I am trying to prove that if $G$ is discrete, then the group algebra $L^1(G)$ is unital.
If $G$ is discrete, $\{1\}$ is an open set where 1 is the identity element of $G$. I am trying to show that the indicator function at $\{1\}$, $\chi_{\{1\}}$ is the unit element of $L^1(G)$, but I run into a problem. The convolution operation is for $f\in L^1$ and $\chi_{1}$ is given by:
$\int_G f(y)\chi_{\{1\}}(y^{-1}x)\,dy$. Replacing $y$ with $x$ in the above integral, we get: $\int_G f(x)\chi_{\{1\}}(x^{-1}x)\,dx=\int_G f(x)\,dx$, because $\chi_{{\1\}}(x^{-1}x)=\chi_{\{1\}})=1$.

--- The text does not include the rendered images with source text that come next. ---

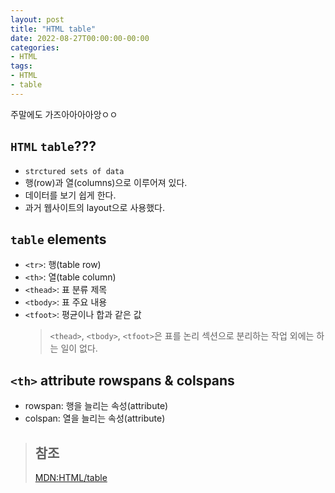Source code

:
 ```yaml
---
layout: post
title: "HTML table"
date: 2022-08-27T00:00:00-00:00
categories:
- HTML
tags:
- HTML
- table
---
```


주말에도 가즈아아아아앙ㅇㅇ

## `HTML` `table`???
 - `strctured sets of data`
 - 행(row)과 열(columns)으로 이루어져 있다.
 - 데이터를 보기 쉽게 한다.
 - 과거 웹사이트의 layout으로 사용했다.

## `table` elements
- `<tr>`: 행(table row)
- `<th>`: 열(table column)
- `<thead>`: 표 분류 제목
- `<tbody>`: 표 주요 내용
- `<tfoot>`: 평균이나 합과 같은 값
  > `<thead>`, `<tbody>`, `<tfoot>`은 표를 논리 섹션으로 분리하는 작업 외에는 하는 일이 없다.

## `<th>` attribute rowspans & colspans
- rowspan: 행을 늘리는 속성(attribute)
- colspan: 열을 늘리는 속성(attribute)

> ## 참조
> [MDN:HTML/table](https://developer.mozilla.org/ko/docs/Web/HTML/Element/table)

So now we have 'isolated' f, but how could we possibly get from $\int_G f(x)\,dx$ to $f$, as needed? Clearly the integral of $f$ is not equal to $f$ in general.
Do we have that somewhere along the line, the integral is no longer over $G$ but over only $\{1\}$, because indicator function goes zero elsewhere? Then integrating over one element gives you the function itself back?

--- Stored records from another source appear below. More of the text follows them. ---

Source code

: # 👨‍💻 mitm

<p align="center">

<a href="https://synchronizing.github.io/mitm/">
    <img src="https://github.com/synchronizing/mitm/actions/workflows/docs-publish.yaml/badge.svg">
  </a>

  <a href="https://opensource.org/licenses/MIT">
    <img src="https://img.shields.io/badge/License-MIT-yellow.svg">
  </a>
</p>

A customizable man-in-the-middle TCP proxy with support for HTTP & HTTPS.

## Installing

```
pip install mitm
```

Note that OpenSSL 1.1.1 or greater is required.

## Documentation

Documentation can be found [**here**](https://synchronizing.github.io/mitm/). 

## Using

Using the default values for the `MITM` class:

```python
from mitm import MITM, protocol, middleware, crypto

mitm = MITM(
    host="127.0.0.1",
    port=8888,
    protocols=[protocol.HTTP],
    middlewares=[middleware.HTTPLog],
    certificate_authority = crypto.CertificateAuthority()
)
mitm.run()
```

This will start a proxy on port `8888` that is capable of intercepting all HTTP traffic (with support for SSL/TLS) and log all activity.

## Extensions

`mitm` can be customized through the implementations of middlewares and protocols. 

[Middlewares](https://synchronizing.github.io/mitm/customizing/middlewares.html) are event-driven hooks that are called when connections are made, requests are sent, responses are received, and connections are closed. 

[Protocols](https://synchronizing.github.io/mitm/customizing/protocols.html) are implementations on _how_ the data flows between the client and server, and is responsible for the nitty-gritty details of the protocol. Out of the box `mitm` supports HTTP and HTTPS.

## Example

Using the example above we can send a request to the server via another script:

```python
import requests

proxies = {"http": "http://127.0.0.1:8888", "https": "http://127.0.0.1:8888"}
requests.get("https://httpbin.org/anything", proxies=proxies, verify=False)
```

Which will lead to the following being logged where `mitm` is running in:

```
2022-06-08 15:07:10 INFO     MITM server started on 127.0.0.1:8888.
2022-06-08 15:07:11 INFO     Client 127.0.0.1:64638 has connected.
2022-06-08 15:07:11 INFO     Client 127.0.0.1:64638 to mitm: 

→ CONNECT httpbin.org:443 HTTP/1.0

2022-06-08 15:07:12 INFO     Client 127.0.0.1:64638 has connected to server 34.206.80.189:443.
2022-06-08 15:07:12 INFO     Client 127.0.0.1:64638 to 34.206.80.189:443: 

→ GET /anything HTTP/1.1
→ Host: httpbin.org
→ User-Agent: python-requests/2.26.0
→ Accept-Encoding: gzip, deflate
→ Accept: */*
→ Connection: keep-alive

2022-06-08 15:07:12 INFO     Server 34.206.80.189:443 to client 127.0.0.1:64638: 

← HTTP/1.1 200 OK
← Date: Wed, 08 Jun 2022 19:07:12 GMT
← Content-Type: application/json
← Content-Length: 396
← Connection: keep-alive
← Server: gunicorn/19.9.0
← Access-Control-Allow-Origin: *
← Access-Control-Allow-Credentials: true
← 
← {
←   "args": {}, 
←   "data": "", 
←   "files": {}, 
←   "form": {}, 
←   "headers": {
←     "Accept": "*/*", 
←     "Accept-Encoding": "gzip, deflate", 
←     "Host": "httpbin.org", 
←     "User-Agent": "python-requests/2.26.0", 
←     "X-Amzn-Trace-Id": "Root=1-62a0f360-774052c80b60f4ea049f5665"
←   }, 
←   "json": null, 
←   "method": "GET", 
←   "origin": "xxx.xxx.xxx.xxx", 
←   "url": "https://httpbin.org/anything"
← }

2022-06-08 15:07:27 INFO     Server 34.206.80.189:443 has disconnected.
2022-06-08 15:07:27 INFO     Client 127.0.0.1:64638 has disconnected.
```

Any help is greatly appreciated. Thanks!
The convolution of $f$ and $\chi_{\{1\}}$, applied to $x$, is given by: $$ (f\star \chi _1)(x) = \int_G f(y)\chi_{\{1\}}(y^{-1}x)\,dy. \tag 1 $$
You cannot replace $y$ with $x$ in this integral, because $x$ and $y$ have very distinct roles. That would be the same as replacing $i$ by $n$ in the formula $$ \sum_{i=1}^n i = \frac{n(n+1)}2, $$ which I am sure you would never do!

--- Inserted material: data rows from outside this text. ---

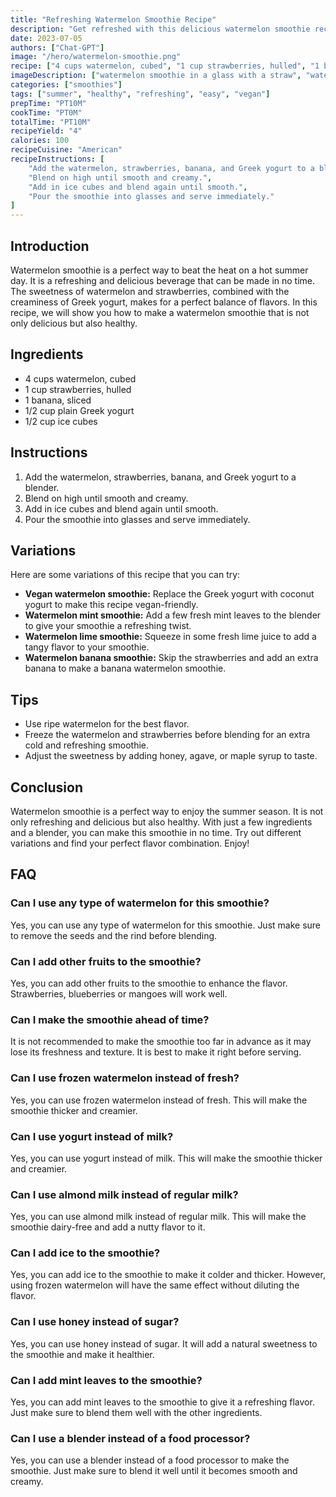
 ```yaml
---
title: "Refreshing Watermelon Smoothie Recipe"
description: "Get refreshed with this delicious watermelon smoothie recipe. Perfect for summer days!"
date: 2023-07-05
authors: ["Chat-GPT"]
image: "/hero/watermelon-smoothie.png"
recipe: ["4 cups watermelon, cubed", "1 cup strawberries, hulled", "1 banana, sliced", "1/2 cup plain Greek yogurt", "1/2 cup ice cubes"]
imageDescription: ["watermelon smoothie in a glass with a straw", "watermelon cubes on a plate", "strawberry on a plate", "banana on a plate"]
categories: ["smoothies"]
tags: ["summer", "healthy", "refreshing", "easy", "vegan"]
prepTime: "PT10M"
cookTime: "PT0M"
totalTime: "PT10M"
recipeYield: "4"
calories: 100
recipeCuisine: "American"
recipeInstructions: [
    "Add the watermelon, strawberries, banana, and Greek yogurt to a blender.",
    "Blend on high until smooth and creamy.",
    "Add in ice cubes and blend again until smooth.",
    "Pour the smoothie into glasses and serve immediately."
]
---
```


## Introduction
Watermelon smoothie is a perfect way to beat the heat on a hot summer day. It is a refreshing and delicious beverage that can be made in no time. The sweetness of watermelon and strawberries, combined with the creaminess of Greek yogurt, makes for a perfect balance of flavors. In this recipe, we will show you how to make a watermelon smoothie that is not only delicious but also healthy.

## Ingredients
- 4 cups watermelon, cubed
- 1 cup strawberries, hulled
- 1 banana, sliced
- 1/2 cup plain Greek yogurt
- 1/2 cup ice cubes

## Instructions
1. Add the watermelon, strawberries, banana, and Greek yogurt to a blender.
2. Blend on high until smooth and creamy.
3. Add in ice cubes and blend again until smooth.
4. Pour the smoothie into glasses and serve immediately.

## Variations
Here are some variations of this recipe that you can try:
- **Vegan watermelon smoothie:** Replace the Greek yogurt with coconut yogurt to make this recipe vegan-friendly.
- **Watermelon mint smoothie:** Add a few fresh mint leaves to the blender to give your smoothie a refreshing twist.
- **Watermelon lime smoothie:** Squeeze in some fresh lime juice to add a tangy flavor to your smoothie.
- **Watermelon banana smoothie:** Skip the strawberries and add an extra banana to make a banana watermelon smoothie.

## Tips
- Use ripe watermelon for the best flavor.
- Freeze the watermelon and strawberries before blending for an extra cold and refreshing smoothie.
- Adjust the sweetness by adding honey, agave, or maple syrup to taste.

## Conclusion
Watermelon smoothie is a perfect way to enjoy the summer season. It is not only refreshing and delicious but also healthy. With just a few ingredients and a blender, you can make this smoothie in no time. Try out different variations and find your perfect flavor combination. Enjoy!

## FAQ

### Can I use any type of watermelon for this smoothie?

Yes, you can use any type of watermelon for this smoothie. Just make sure to remove the seeds and the rind before blending.

### Can I add other fruits to the smoothie?

Yes, you can add other fruits to the smoothie to enhance the flavor. Strawberries, blueberries or mangoes will work well.

### Can I make the smoothie ahead of time?

It is not recommended to make the smoothie too far in advance as it may lose its freshness and texture. It is best to make it right before serving.

### Can I use frozen watermelon instead of fresh?

Yes, you can use frozen watermelon instead of fresh. This will make the smoothie thicker and creamier.

### Can I use yogurt instead of milk?

Yes, you can use yogurt instead of milk. This will make the smoothie thicker and creamier.

### Can I use almond milk instead of regular milk?

Yes, you can use almond milk instead of regular milk. This will make the smoothie dairy-free and add a nutty flavor to it.

### Can I add ice to the smoothie?

Yes, you can add ice to the smoothie to make it colder and thicker. However, using frozen watermelon will have the same effect without diluting the flavor.

### Can I use honey instead of sugar?

Yes, you can use honey instead of sugar. It will add a natural sweetness to the smoothie and make it healthier.

### Can I add mint leaves to the smoothie?

Yes, you can add mint leaves to the smoothie to give it a refreshing flavor. Just make sure to blend them well with the other ingredients.

### Can I use a blender instead of a food processor?

Yes, you can use a blender instead of a food processor to make the smoothie. Just make sure to blend it well until it becomes smooth and creamy.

Observing that Haar measure is actually counting measure, (1) becomes $$ (f\star \chi_{\{1\}})(x) = \sum_{y\in G} f(y)\chi_{\{1\}}(y^{-1}x) = $$$$ = f(x)\chi_{\{1\}}(x^{-1}x) = f(x), $$ so $f\star \chi _1 = f$, and a similar proof applies to give $\chi _1\star f = f$, as well.